If the deal does make sense for your product, then the next step is to calculate the impact of the deal with help from the product team:
Engineering and Operations: request estimates of any customization or special requests
Finance: lay out the likely revenue, costs, and margins over the term of the deal
You, Finance and Engineering: determine the resource and margin impacts you expect if the deal is won
With this information, you summarize the deal and the risks. You also recommend the way forward. Below is an example deal evaluation.
Step 3: Update Stakeholders
From your collaboration with Sales, Engineering / Operations, and Finance, you have developed a good package to update your stakeholders. The purpose of the package to stakeholders is:
To gather their insights about potential risks
Validate that the opportunity is a good fit
Confirm resources can be prioritized if the deal is won
Since you have a strong relationship with your stakeholders, your stakeholders are likely to accept your recommendations about the large deal handling. However, occasionally they may ask you to change direction due to their inside information.
It is important that you have a record of reviewing the non-standard deals with your stakeholders in case there is a disconnect on one of your large deals.

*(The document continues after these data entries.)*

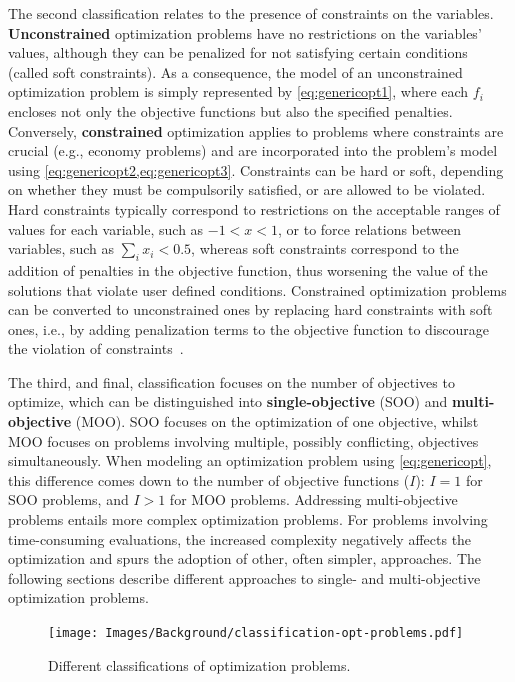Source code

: 	The second classification relates to the presence of constraints on the variables. \textbf{Unconstrained} optimization problems have no restrictions on the variables' values, although they can be penalized for not satisfying certain conditions (called soft constraints). As a consequence, the model of an unconstrained optimization problem is simply represented by \cref{eq:genericopt1}, where each $f_i$ encloses not only the objective functions but also the specified penalties. Conversely, \textbf{constrained} optimization applies to problems where constraints are crucial (e.g., economy problems) and are incorporated into the problem's model using \cref{eq:genericopt2,eq:genericopt3}. Constraints can be hard or soft, depending on whether they must be compulsorily satisfied, or are allowed to be violated. Hard constraints typically correspond to restrictions on the acceptable ranges of values for each variable, such as $-1<x<1$, or to force relations between variables, such as $\sum_{i} x_i<0.5$, whereas soft constraints correspond to the addition of penalties in the objective function, thus worsening the value of the solutions that violate user defined conditions. Constrained optimization problems can be converted to unconstrained ones by replacing hard constraints with soft ones, i.e., by adding penalization terms to the objective function to discourage the violation of constraints~\cite{Nocedal2011NumericalOptimization}. 
	
	The third, and final, classification focuses on the number of objectives to optimize, which can be distinguished into \textbf{single-objective} (\ac{SOO}) and \textbf{multi-objective} (\ac{MOO}). \ac{SOO} focuses on the optimization of one objective, whilst \ac{MOO} focuses on problems involving multiple, possibly conflicting, objectives simultaneously. When modeling an optimization problem using \cref{eq:genericopt}, this difference comes down to the number of objective functions ($I$): $I=1$ for \ac{SOO} problems, and $I>1$ for \ac{MOO} problems. Addressing multi-objective problems entails more complex optimization problems. For problems involving time-consuming evaluations, the increased complexity negatively affects the optimization and spurs the adoption of other, often simpler, approaches. The following sections describe different approaches to single- and multi-objective optimization problems. 
	
	\begin{figure}
		\centering
		\texttt{[image: Images/Background/classification-opt-problems.pdf]}
		\caption{Different classifications of optimization problems.}
		\label{fig:optclassification}
	\end{figure}
	
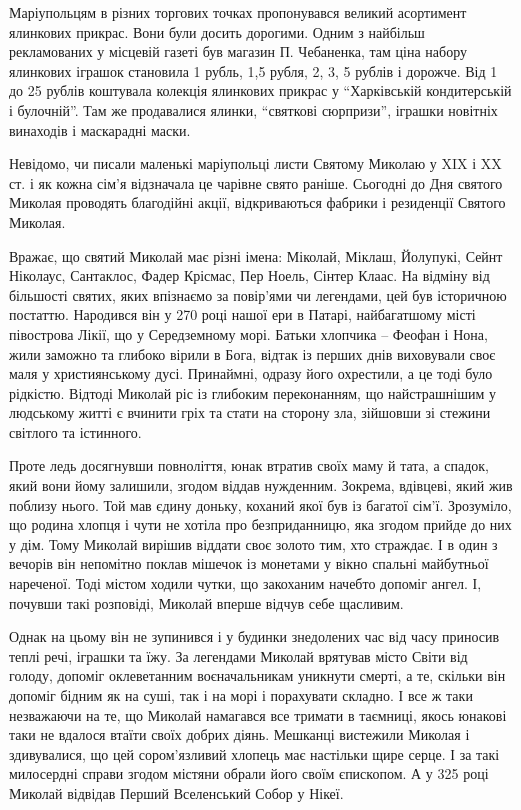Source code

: Маріупольцям в різних торгових точках пропонувався великий асортимент ялинкових
прикрас. Вони були досить дорогими. Одним з найбільш рекламованих у місцевій
газеті був магазин П. Чебаненка, там ціна набору ялинкових іграшок становила 1
рубль, 1,5 рубля, 2, 3, 5 рублів і дорожче. Від 1 до 25 рублів коштувала
колекція ялинкових прикрас у \enquote{Харківській кондитерській і булочній}. Там же
продавалися ялинки, \enquote{святкові сюрпризи}, іграшки новітніх винаходів і
маскарадні маски.

Невідомо, чи писали маленькі маріупольці листи Святому Миколаю у XIX і XX ст. і
як кожна сім’я відзначала це чарівне свято раніше. Сьогодні до Дня святого
Миколая проводять благодійні акції, відкриваються фабрики і резиденції Святого
Миколая.

Вражає, що святий Миколай має різні імена: Міколай, Міклаш, Йолупукі, Сейнт
Ніколаус, Сантаклос, Фадер Крісмас, Пер Ноель, Сінтер Клаас. На відміну від
більшості святих, яких впізнаємо за повір’ями чи легендами, цей був історичною
постаттю. Народився він у 270 році нашої ери в Патарі, найбагатшому місті
півострова Лікії, що у Середземному морі. Батьки хлопчика – Феофан і Нона, жили
заможно та глибоко вірили в Бога, відтак із перших днів виховували своє маля у
християнському дусі. Принаймні, одразу його охрестили, а це тоді було рідкістю.
Відтоді Миколай ріс із глибоким переконанням, що найстрашнішим у людському
житті є вчинити гріх та стати на сторону зла, зійшовши зі стежини світлого та
істинного.

Проте ледь досягнувши повноліття, юнак втратив своїх маму й тата, а спадок,
який вони йому залишили, згодом віддав нужденним. Зокрема, вдівцеві, який жив
поблизу нього. Той мав єдину доньку, коханий якої був із багатої сім’ї.
Зрозуміло, що родина хлопця і чути не хотіла про безприданницю, яка згодом
прийде до них у дім. Тому Миколай вирішив віддати своє золото тим, хто
страждає. І в один з вечорів він непомітно поклав мішечок із монетами у вікно
спальні майбутньої нареченої. Тоді містом ходили чутки, що закоханим начебто
допоміг ангел. І, почувши такі розповіді, Миколай вперше відчув себе щасливим.

Однак на цьому він не зупинився і у будинки знедолених час від часу приносив
теплі речі, іграшки та їжу. За легендами Миколай врятував місто Світи від
голоду, допоміг оклеветанним воєначальникам уникнути смерті, а те, скільки він
допоміг бідним як на суші, так і на морі і порахувати складно.  І все ж таки
незважаючи на те, що Миколай намагався все тримати в таємниці, якось юнакові
таки не вдалося втаїти своїх добрих діянь. Мешканці вистежили Миколая і
здивувалися, що цей сором'язливий хлопець має настільки щире серце. І за такі
милосердні справи згодом містяни обрали його своїм єпископом. А у 325 році
Миколай відвідав Перший Вселенський Собор у Нікеї.

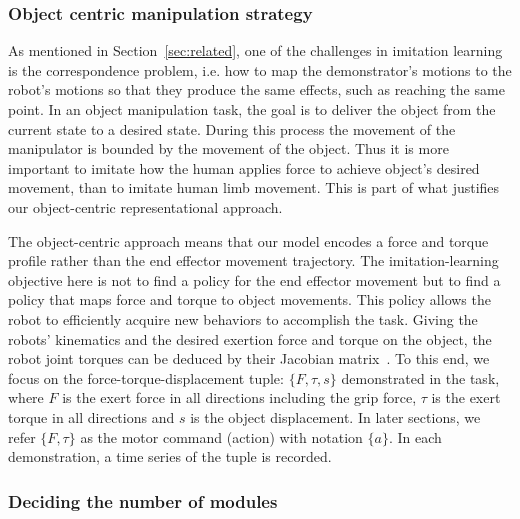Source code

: \subsubsection{Object centric manipulation strategy}
\label{sec:objectlevel}
As mentioned in Section~\ref{sec:related}, one of the challenges in
imitation learning is the correspondence problem, i.e. how to map the
demonstrator's motions to the robot's motions so that they produce the
same effects, such as reaching the same
point. %
In an object manipulation task, the goal is to deliver the object from
the current state to a desired state. During this process the movement
of the manipulator is bounded by the movement of the object. Thus it is
more important to imitate how the human applies force to achieve object's
desired movement, than to imitate human limb movement.  This is part
of what justifies our object-centric representational approach.

The object-centric approach means that our model encodes a force and
torque profile rather than the end effector movement trajectory.  The
imitation-learning objective here is not to find a policy for the end
effector movement but to find a policy that maps  force and torque
to object movements. This policy allows the robot to efficiently
acquire new behaviors to accomplish the
task. %
Giving the robots' kinematics and the desired exertion force and torque
on the object, the robot joint torques can be deduced by their Jacobian
matrix~\citep{okamura2000overview}. To this end, we focus on the
force-torque-displacement tuple: $\{F,\tau,s\}$ demonstrated in the
task, where $F$ is the exert force in all directions including the
grip force, $\tau$ is the exert torque in all directions and $s$ is
the object displacement. In later sections, we refer $\{F,\tau\}$ as
the motor command (action) with notation $\{a\}$. In each
demonstration, a time series of the tuple is recorded.



\subsubsection{Deciding the number of modules}
\label{sec:cluster}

Many organizations are fast-paced and need documentation about in-flight deals.
Conclusion
Product managers leading large and complex deals think creatively and solve problems with cross-functional teams. Product knowledge and judgment are key to deriving deal parameters in a way that the product team and stakeholders can use. Collaboration is essential in mitigating risks on large and complex deals.
The steps for product managers to lead the large deal collaboration are:
Put the deal details down in a common place where everyone can access and refer to them.
Evaluate how well the deal aligns with your product objectives.
Go over the deal with your stakeholders to gather their input and perspectives.
The ability to drive large, complex deals is a key skill for product managers to develop throughout their careers.
Great post Amy. This one falls outside of my world of expertise so it was nice to see some of the other flavors of product in the world here.
Thanks for the shoutout, Amy! :-)
Your article highlights some real-world issues from the world of enterprise products. Those are rarely discussed, maybe because they are not fancy enough? But these situations exist and need to be handled.